For bitscan, here is one last try using the masking logic. Note the
(potential!) use of cmoves instead of setcc with shifts.
I have a question: You've written several times about advanced x86's "renaming"
registers. Does a compiler avoid register saves/restores by writing special
instructions to do this, or does the processor somehow do it on the fly? Or
maybe I'm misunderstanding this entirely.
-- Walter
Code follows:
// ---------------------------------------------------------------------------
typedef unsigned long long u64_t;
typedef unsigned long u32_t;
typedef unsigned char u8_t;
// ---------------------------------------------------------------------------
// Find, remove, report index of least-significant set bit in 64-bit
// 'bitboard'. Extra-pedantic code for late x86 32-bit architecture.

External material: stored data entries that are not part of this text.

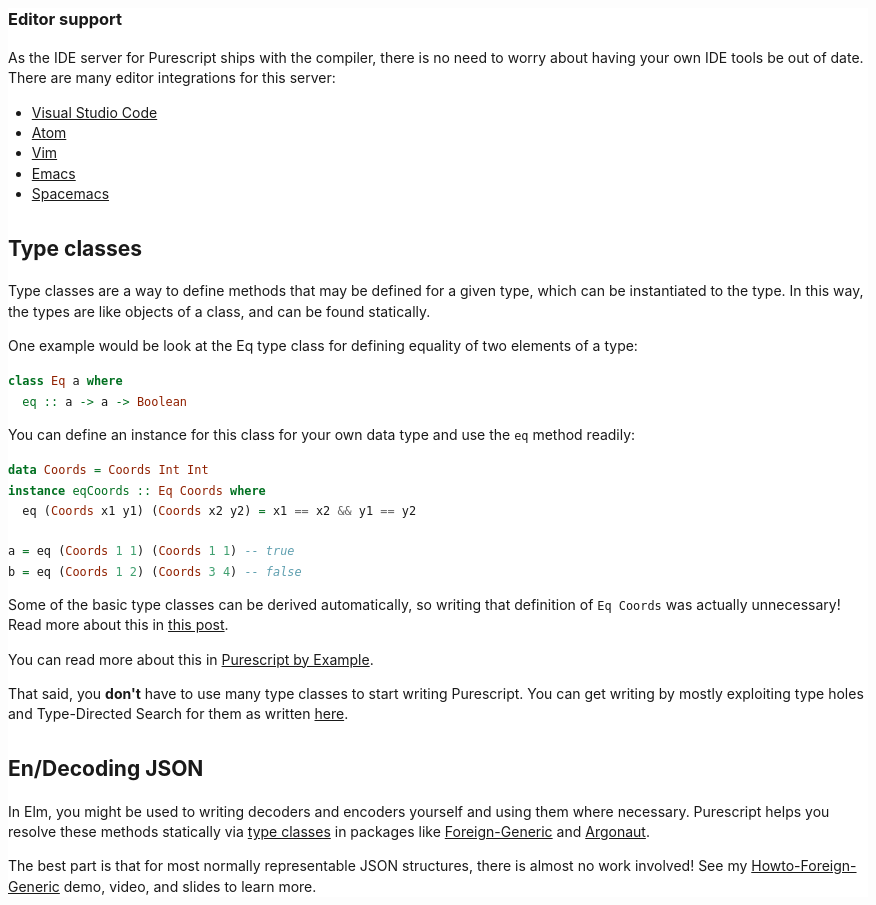 ### Editor support

As the IDE server for Purescript ships with the compiler, there is no need to worry about having your own IDE tools be out of date. There are many editor integrations for this server:

* [Visual Studio Code](https://marketplace.visualstudio.com/items?itemName=nwolverson.ide-purescript)
* [Atom](https://atom.io/packages/ide-purescript)
* [Vim](https://github.com/FrigoEU/psc-ide-vim)
* [Emacs](https://github.com/epost/psc-ide-emacs)
* [Spacemacs](https://github.com/syl20bnr/spacemacs/tree/master/layers/%2Blang/purescript)

## Type classes

Type classes are a way to define methods that may be defined for a given type, which can be instantiated to the type. In this way, the types are like objects of a class, and can be found statically.

One example would be look at the Eq type class for defining equality of two elements of a type:

```hs
class Eq a where
  eq :: a -> a -> Boolean
```

You can define an instance for this class for your own data type and use the `eq` method readily:

```hs
data Coords = Coords Int Int
instance eqCoords :: Eq Coords where
  eq (Coords x1 y1) (Coords x2 y2) = x1 == x2 && y1 == y2

a = eq (Coords 1 1) (Coords 1 1) -- true
b = eq (Coords 1 2) (Coords 3 4) -- false
```

Some of the basic type classes can be derived automatically, so writing that definition of `Eq Coords` was actually unnecessary! Read more about this in [this post](https://github.com/paf31/24-days-of-purescript-2016/blob/master/3.markdown#3-deriving-eq-and-ord).

You can read more about this in [Purescript by Example](https://leanpub.com/purescript/read#leanpub-auto-type-classes).

That said, you **don't** have to use many type classes to start writing Purescript. You can get writing by mostly exploiting type holes and Type-Directed Search for them as written [here](https://github.com/paf31/24-days-of-purescript-2016/blob/master/23.markdown).

## En/Decoding JSON

In Elm, you might be used to writing decoders and encoders yourself and using them where necessary. Purescript helps you resolve these methods statically via [type classes](https://leanpub.com/purescript/read#leanpub-auto-type-classes) in packages like [Foreign-Generic](https://github.com/paf31/purescript-foreign-generic/) and [Argonaut](https://github.com/purescript-contrib/purescript-argonaut).

The best part is that for most normally representable JSON structures, there is almost no work involved! See my [Howto-Foreign-Generic](https://github.com/justinwoo/purescript-howto-foreign-generic) demo, video, and slides to learn more.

// Written January 2003 by Walter Faxon. No copyright. No warranty.
//
inline // force inline differs by compiler
int bitscan_yabs2( u64_t* p_bb )
{
u32_t* p_both;
register u32_t low, high, bit;
register union {
u32_t index;
u8_t i6;
} ndx;
register u8_t i5, i4, i3, i2, i1;
// rename argument
p_both = (u32*) p_bb;
// read all 64 bits
low = p_both[0];
high = p_both[1];
// find which half has low-order bit; save in low
ndx.index = 0; // (or prior update: ndx.index &= 0x000000FF;)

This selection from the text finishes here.